He bought the Ranger for odd jobs around the house and to have fun with his kids, not strictly to plow snow. Then he saw how much he would be paying for snow removal. Good grief ! and added the plow to make it more versatile. These are great vehicles. He has even made it street legal. He's on his second one now as someone stole the first one from the dealer when he was having it serviced. Dealer replaced it with a brand new one which was an upgrade to the newer 1000 cc. Machine. All he had to do was pay tax. They replaced his upgrades too which I thought was pretty decent of them. He Loves it. It's as good a workhorse as it is at having fun. So far it has done everything he has wanted / needed it to do, no problems. In SE MI our average is 6 to 10 inches per snowfall. This rig handles that easily. Much easier to jump in the Ranger and give it a quick plow than to move around two or three vehicles every time you need to clear snow. 
.
Total for the blade was $350.00 period. He uses the Ranger for running back and fourth from the lake / dock to gas up the boat, landscaping, odd jobs around the house, and for hunting his land up north. The grandkids love it too, that alone makes the purchase worthwhile :thumbsup: I installed a seat for the kids in the dump bed and they go mudding with it too. They love it. He has since bought his son a Razor SXS of his own. Follows mom and and dad around on the trails with little sister.
.
The charge to hire a plow to clear his driveway is $80.00 to $120.00 dollars a pop, at that rate it didn't take long for the blade to pay for itself, in fact it's already paid for itself - a few times over as a matter of fact. He's saved a ton of money with it. He also gets a better job with the Ranger as a pickup with a larger blade plows up as much dirt and grass as it does snow. No worries about damage to the concrete either as he knows where the boundaries and berms are. Much better option by far without question ! No more re-seeding and repairing his lawn / concrete each season either which is a big plus as well.
.


----------



## ZTMAN (Jan 11, 2018)

Nice set up OP. Rangers are great. I didn't put a plow on our ranger, but did on the Sportsman. Worked great and believe it or not, moved a lot of snow efficiently.
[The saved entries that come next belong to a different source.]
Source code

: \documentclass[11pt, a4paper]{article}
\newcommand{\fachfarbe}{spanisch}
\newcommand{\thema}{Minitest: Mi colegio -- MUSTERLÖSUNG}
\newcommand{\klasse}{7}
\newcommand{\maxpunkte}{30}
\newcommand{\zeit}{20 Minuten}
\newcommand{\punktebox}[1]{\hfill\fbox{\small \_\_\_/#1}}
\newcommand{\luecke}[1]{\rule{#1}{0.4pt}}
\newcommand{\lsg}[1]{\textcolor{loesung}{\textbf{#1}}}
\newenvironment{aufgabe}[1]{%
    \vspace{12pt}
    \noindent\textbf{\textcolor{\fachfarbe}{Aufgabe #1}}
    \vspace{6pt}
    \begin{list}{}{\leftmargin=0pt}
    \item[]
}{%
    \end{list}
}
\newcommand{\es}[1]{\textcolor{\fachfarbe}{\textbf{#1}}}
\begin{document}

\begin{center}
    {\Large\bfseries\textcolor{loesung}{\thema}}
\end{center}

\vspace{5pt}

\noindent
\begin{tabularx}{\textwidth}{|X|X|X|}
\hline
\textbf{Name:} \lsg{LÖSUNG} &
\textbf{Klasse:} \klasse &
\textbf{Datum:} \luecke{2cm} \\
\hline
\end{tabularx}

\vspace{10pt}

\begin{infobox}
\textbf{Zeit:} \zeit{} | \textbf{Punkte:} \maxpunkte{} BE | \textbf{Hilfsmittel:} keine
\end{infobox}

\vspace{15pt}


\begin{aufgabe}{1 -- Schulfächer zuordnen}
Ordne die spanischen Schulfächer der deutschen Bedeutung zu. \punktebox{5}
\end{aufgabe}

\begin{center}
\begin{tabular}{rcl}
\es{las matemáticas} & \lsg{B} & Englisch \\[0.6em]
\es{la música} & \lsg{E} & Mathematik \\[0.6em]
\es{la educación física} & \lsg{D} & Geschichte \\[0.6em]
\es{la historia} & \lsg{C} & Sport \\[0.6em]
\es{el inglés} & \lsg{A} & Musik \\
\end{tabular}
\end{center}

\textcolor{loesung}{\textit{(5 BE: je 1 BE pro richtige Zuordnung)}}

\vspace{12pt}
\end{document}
Got rid of the house with the 1000 foot drive way, so got rid of the toys.

Nice thing about Rangers, they hold their value, so if they are taken care of, not too much depreciation.


----------



## BlowerMods1 (Jan 11, 2020)

Son had a Sportsman which is a great machine. I miss that one. It was a beast. Great for hunting. Had the racks and the trunk on the back end, front fairing. Had to be carefull with it in tall grass though or it would over heat. Used it for plot maintenance and to haul material for the blinds we built. Believe it was a 500. White - sharp machine.


----------



## BlowerMods1 (Jan 11, 2020)

I am setting up the shop now to wrench on the Razor. This is the fun machine. Will probably add a winch, trunk, a lightbar, and a front / rear bumper. I would like to see him add some better safety harnesses though since its for the grandkids. Told the kids that nana and papa would buy them the trunk for Xmas but thy wouldn't go for that 

:emoticon-south-park: - You mean we have to share ? funny.


----------



## BazookaJoe (Oct 6, 2019)

Thanks for the update and "the rest of the story" on your son's Ranger.


----------



## 2.137269 (Nov 15, 2019)

having a wench on a utv is a most,


----------



## johnwick (Dec 16, 2019)

My dad has a sportsman 700 with blade. Very cool in that it’s a quick attach, just pull a lever and drive in or out. Goes up and down great with the winch and moves a ton of snow.

He bought it at auction recently for $1300 (the whole machine with blade). Funny thing is that everyone who tested it thought the tranny was bad. They didn’t know you had to push the foot break to shift into high gear. Auctioneer didn’t know any better so everyone thought it was a $1500-2000 problem. He got lucky.


----------



## BlowerMods1 (Jan 11, 2020)

That's a hec of a deal Johnwick ! Yep those things are awesome. They really hold their value too.


----------